I suppose there are other components in the build. Despite running the two Lamptron FC-8 controllers (up to 30W for each of the 16 channels and using 6 Molex cable connections) and the two Silverstone 8 connector hubs (on 2 SATA power connectors), the Corsair PSU didn’t have any issues. Fortunately, everything else except the graphics card draws power from the motherboard.
The 8700k and the 5700 XT run as you would expect them to. I didn’t spend much time trying to squeeze performance out of them. It was impossible with the 8700k, because this was a mediocre bin and because the cooler, well, it looks good anyway.
This build required a lot of soldering and wire connector work.
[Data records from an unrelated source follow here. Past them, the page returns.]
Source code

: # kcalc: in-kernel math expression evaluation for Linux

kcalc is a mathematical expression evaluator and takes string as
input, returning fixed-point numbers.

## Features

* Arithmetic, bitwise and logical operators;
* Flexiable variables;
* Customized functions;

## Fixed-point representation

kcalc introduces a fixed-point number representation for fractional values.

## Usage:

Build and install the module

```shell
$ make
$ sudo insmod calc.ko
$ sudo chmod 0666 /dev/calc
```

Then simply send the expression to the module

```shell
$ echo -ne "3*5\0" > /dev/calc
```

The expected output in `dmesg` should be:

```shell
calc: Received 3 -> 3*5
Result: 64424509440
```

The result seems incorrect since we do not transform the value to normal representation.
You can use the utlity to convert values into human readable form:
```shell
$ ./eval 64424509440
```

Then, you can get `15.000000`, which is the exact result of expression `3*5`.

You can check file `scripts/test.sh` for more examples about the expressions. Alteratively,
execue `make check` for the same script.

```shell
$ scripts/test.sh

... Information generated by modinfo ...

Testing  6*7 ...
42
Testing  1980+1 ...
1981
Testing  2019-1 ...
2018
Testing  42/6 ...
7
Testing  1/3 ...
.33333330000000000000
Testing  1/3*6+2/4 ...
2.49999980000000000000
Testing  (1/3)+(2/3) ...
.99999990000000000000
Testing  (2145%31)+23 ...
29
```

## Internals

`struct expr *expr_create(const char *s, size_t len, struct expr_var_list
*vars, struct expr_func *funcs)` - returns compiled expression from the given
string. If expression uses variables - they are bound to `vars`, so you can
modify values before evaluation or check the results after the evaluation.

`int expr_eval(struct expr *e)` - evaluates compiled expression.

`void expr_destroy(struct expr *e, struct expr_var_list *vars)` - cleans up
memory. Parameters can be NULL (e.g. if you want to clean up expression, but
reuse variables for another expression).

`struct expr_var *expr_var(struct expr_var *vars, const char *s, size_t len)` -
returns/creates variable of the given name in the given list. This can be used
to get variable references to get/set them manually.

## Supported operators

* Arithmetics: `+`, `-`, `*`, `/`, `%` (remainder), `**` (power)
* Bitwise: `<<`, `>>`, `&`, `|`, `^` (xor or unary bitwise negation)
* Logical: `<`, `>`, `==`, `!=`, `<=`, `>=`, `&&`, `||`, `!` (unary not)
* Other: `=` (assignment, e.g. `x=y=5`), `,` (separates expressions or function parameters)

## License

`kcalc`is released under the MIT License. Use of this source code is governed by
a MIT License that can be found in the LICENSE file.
I also misplace tools a lot, leading to daily shouts of “where are the strippers!” Yes, I have downstairs neighbors.
If you’re thinking of doing a project with a lot of acrylic, buy something like the Lexan polycarbonate instead. It costs more, but it is definitely worth it.
For me, it’s better to start with a strong idea and a vague plan.
Thanks to you for checking out my build and to PCPP for providing the forum and all the other great free services for us. Somehow this came out looking like a Holiday build, complete with ornament, so Happy Holidays to everyone.